In the 10 years that consumer-driven health plans (CDHPs) have existed they have tended to attract participants who are better educated, healthier, and have higher incomes than people in traditional health plans, according to a new report by the nonpartisan Employee Benefit Research Institute (EBRI).
But in recent years, the income differences have begun to narrow.
For instance, EBRI found that in 2005 CDHP enrollees were more likely than traditional plan enrollees to have household income of $150,000 or more, but by 2010 this was no longer the case. In 2010, CDHP enrollees were more likely to have household income of $50,000 to $100,000, but were not more likely to have household income of $100,000 or more.
Paul Fronstin, director of EBRI’s Health Research and Education Program and author of the report, said other than for these factors, there are no clear demographic differences between enrollees in consumer-driven health plans and traditional health plans.
The findings are published in the May 2011 EBRI Notes, “Characteristics of the CDHP Population, 2005−2010,” and are available on line at www.ebri.org. The data come from the 2005‒2007 EBRI/Commonwealth Fund Consumerism in Health Care Survey and the 2008‒2010 EBRI/MGA Consumer Engagement in Health Care Survey.

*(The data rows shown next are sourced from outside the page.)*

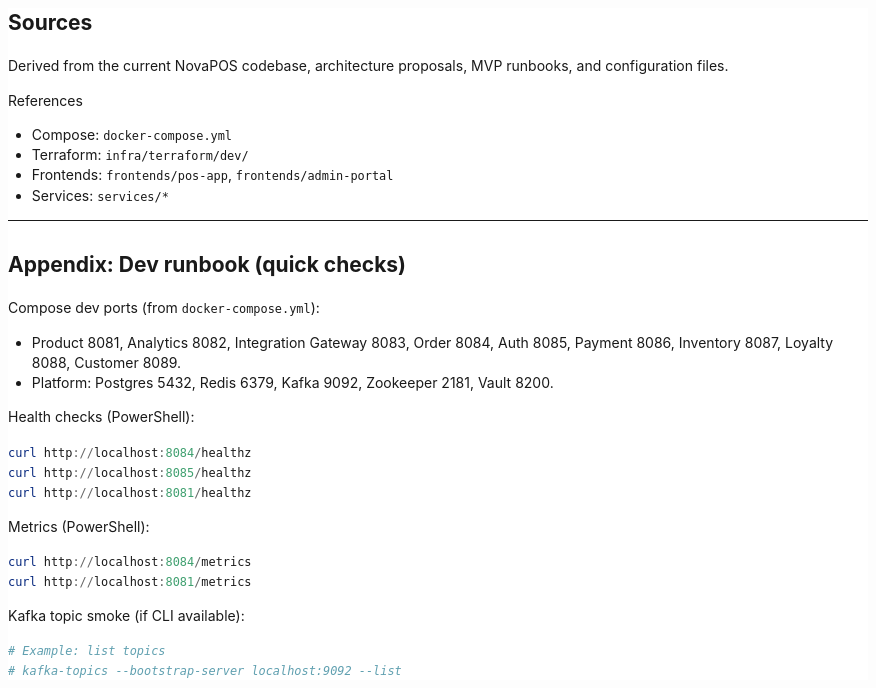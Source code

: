 ## Sources

Derived from the current NovaPOS codebase, architecture proposals, MVP runbooks, and configuration files.

References

- Compose: `docker-compose.yml`
- Terraform: `infra/terraform/dev/`
- Frontends: `frontends/pos-app`, `frontends/admin-portal`
- Services: `services/*`

---

## Appendix: Dev runbook (quick checks)

Compose dev ports (from `docker-compose.yml`):

- Product 8081, Analytics 8082, Integration Gateway 8083, Order 8084, Auth 8085, Payment 8086, Inventory 8087, Loyalty 8088, Customer 8089.
- Platform: Postgres 5432, Redis 6379, Kafka 9092, Zookeeper 2181, Vault 8200.

Health checks (PowerShell):

```powershell
curl http://localhost:8084/healthz
curl http://localhost:8085/healthz
curl http://localhost:8081/healthz
```

Metrics (PowerShell):

```powershell
curl http://localhost:8084/metrics
curl http://localhost:8081/metrics
```

Kafka topic smoke (if CLI available):

```powershell
# Example: list topics
# kafka-topics --bootstrap-server localhost:9092 --list
```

Employment-based health benefits are the most common form of health insurance in the United States, but skyrocketing health expenses have forced employers to seek ways to control their costs. Starting in 2001, employers started offering account-based health plans—a combination of health plans with deductibles of at least $1,000 for employee-only coverage and tax-preferred savings or spending accounts that workers and their families can use to pay their out-of-pocket health care expenses. These health savings accounts (HSAs) and health reimbursement arrangements (HRAs) are collectively known as “consumer-driven” health plans, and are designed to give workers more control over how they pay for their health coverage.
Other findings in the EBRI report:
Educational Level:
CDHP and high-deductible health plan (HDHP) enrollees have consistently reported higher education levels than traditional plan enrollees.
Age:
In most years of the survey, both the CDHP and HDHP populations were less likely to be young (ages 21‒34) than the population with traditional coverage. However, in 2010, both the CDHP and HDHP populations were more likely to be ages 35‒44. There were no differences in the portion ages 45‒54 and no recent differences in the portion ages 55‒64.
Health Status:
CDHP enrollees have consistently reported better health status than traditional plan enrollees. They have also exhibited better health behavior than traditional plan enrollees with respect to smoking, exercise, and, recently, obesity rates. HDHP enrollees have also been consistently less likely than those with traditional coverage to report that they smoke, but no recent differences were found in exercise rates and differences have never been found in obesity rates. It cannot be determined from the survey whether plan design had an impact on health status, smoking, exercise, or obesity rates.